A British company is poised to construct the world's first floating wind turbine, in a move that could herald a new generation of cheaper, less problematic wind energy.
Blue H, a firm registered in the UK but based in Holland, aims to anchor its prototype device 12 miles off the coast of southern Italy later this month.
The company is one of several racing to build commercial-scale floating wind turbines that sit in deep water far from land. These turbines benefit from more powerful winds and avoid many of the issues that afflict existing wind farms.
Neal Bastick, head of Blue H, said the Italian prototype would be "virtually invisible" from the shore, and that the company plans to build a full scale floating 90 megawatt wind farm in the region. Blue H also wants to build them off Scotland and the northeast US.
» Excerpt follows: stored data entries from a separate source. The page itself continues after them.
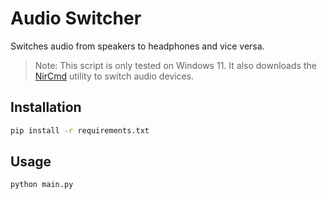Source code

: # Audio Switcher

Switches audio from speakers to headphones and vice versa.
> Note: This script is only tested on Windows 11. It also downloads the [NirCmd](https://www.nirsoft.net/utils/nircmd.html) utility to switch audio devices.

## Installation

```bash
pip install -r requirements.txt
```

## Usage

```bash
python main.py
```

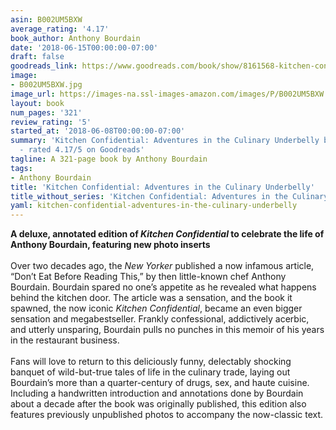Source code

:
 ```yaml
---
asin: B002UM5BXW
average_rating: '4.17'
book_author: Anthony Bourdain
date: '2018-06-15T00:00:00-07:00'
draft: false
goodreads_link: https://www.goodreads.com/book/show/8161568-kitchen-confidential
image:
- B002UM5BXW.jpg
image_url: https://images-na.ssl-images-amazon.com/images/P/B002UM5BXW.01._SCLZZZZZZZ.jpg
layout: book
num_pages: '321'
review_rating: '5'
started_at: '2018-06-08T00:00:00-07:00'
summary: 'Kitchen Confidential: Adventures in the Culinary Underbelly by Anthony Bourdain
  - rated 4.17/5 on Goodreads'
tagline: A 321-page book by Anthony Bourdain
tags:
- Anthony Bourdain
title: 'Kitchen Confidential: Adventures in the Culinary Underbelly'
title_without_series: 'Kitchen Confidential: Adventures in the Culinary Underbelly'
yaml: kitchen-confidential-adventures-in-the-culinary-underbelly
---
```


<b>A deluxe, annotated edition of <i>Kitchen Confidential</i> to celebrate the life of Anthony Bourdain, featuring new photo inserts</b><br /><br />Over two decades ago, the <i>New Yorker</i> published a now infamous article, “Don’t Eat Before Reading This,” by then little-known chef Anthony Bourdain. Bourdain spared no one’s appetite as he revealed what happens behind the kitchen door. The article was a sensation, and the book it spawned, the now iconic <i>Kitchen Confidential</i>, became an even bigger sensation and megabestseller. Frankly confessional, addictively acerbic, and utterly unsparing, Bourdain pulls no punches in this memoir of his years in the restaurant business.<br /><br />Fans will love to return to this deliciously funny, delectably shocking banquet of wild-but-true tales of life in the culinary trade, laying out Bourdain’s more than a quarter-century of drugs, sex, and haute cuisine. Including a handwritten introduction and annotations done by Bourdain about a decade after the book was originally published, this edition also features previously unpublished photos to accompany the now-classic text.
Bastick said the floating windmills would be more economic to install than existing offshore turbines, which sit on fixed foundations in the seabed. They could minimise problems with planning, as well as having less impact on shipping, military radar and coastal seabird populations. Electricity would be sent ashore using undersea cables.
The Blue H prototype will float a turbine platform on the sea surface and fix it in position using strong chains linked to heavy weights on the sea bed. Changing the length of the chains could allow the turbine to operate in water depths between 50m and 300m, enough to take it far out into the deep ocean.
The Blue H prototype turbine platform was launched in December 2007 and needs to be towed out to sea and connected to its seabed counterweight. Bastick said: "Within a few years I would very much like to be placing these off Britain."